WORK TASK:
The answer should be a single number: how many lines of the entries below hold the word "Delta".

-- Opening Marker --

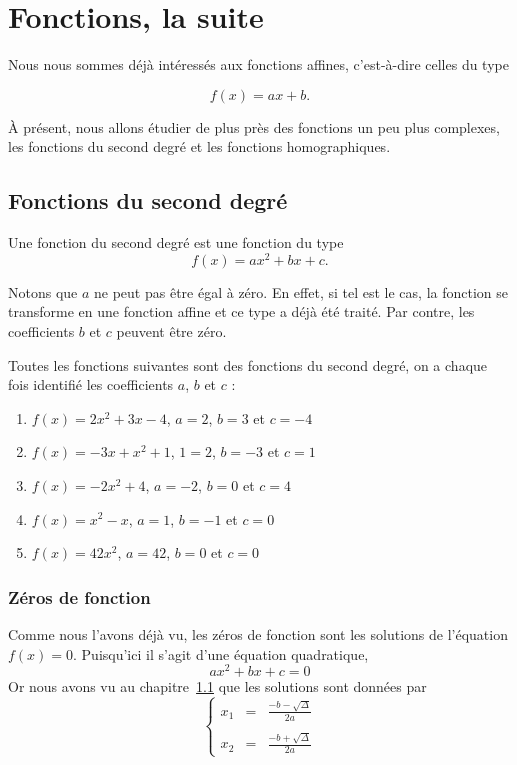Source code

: \chapter{Fonctions, la suite}

Nous nous sommes déjà  intéressés aux fonctions affines, c'est-à-dire celles du type 

$$
f(x) = ax+b.
$$

À présent, nous allons étudier de plus près des fonctions un peu plus complexes, les fonctions du second degré et les fonctions homographiques.

\section{Fonctions du second degré}\label{seconddegre}

Une fonction du second degré est une fonction du type
$$
f(x) = ax^2 + bx + c.
$$

Notons que $a$ ne peut pas être égal à zéro. En effet, si tel est le cas, la fonction se transforme en une fonction affine et ce type a déjà été traité. Par contre, les coefficients $b$ et $c$ peuvent être zéro.

\begin{exemple}
Toutes les fonctions suivantes sont des fonctions du second degré, on a chaque fois identifié les coefficients $a$, $b$ et $c$ :
\newpage %
\begin{multicols}{2}
\begin{enumerate}
\item $f(x) = 2x^2 +3x -4$, $a=2$, $b=3$ et $c=-4$
\item $f(x) = -3x+x^2 +1$, $1=2$, $b=-3$ et $c=1$
\item $f(x) = -2x^2 + 4$, $a=-2$, $b=0$ et $c=4$
\item $f(x) = x^2 -x$, $a=1$, $b=-1$ et $c=0$
\item $f(x) = 42x^2$, $a=42$, $b=0$ et $c=0$
\end{enumerate}
\end{multicols}
\end{exemple}

\subsection{Zéros de fonction}

Comme nous l'avons déjà vu, les zéros de fonction sont les solutions de l'équation $f(x) = 0$. Puisqu'ici il s'agit d'une équation quadratique,
$$
ax^2 + bx + c = 0
$$
Or nous avons vu au chapitre~\ref{seconddegre} que les solutions sont données par
$$
\left\{
\begin{array}{lcl}
x_1 &=& \frac{-b-\sqrt{\Delta}}{2a}\\
&&\\
x_2 &=& \frac{-b+\sqrt{\Delta}}{2a}
\end{array}
\right.
$$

-- Closing Marker --

SOLUTION BELOW:
2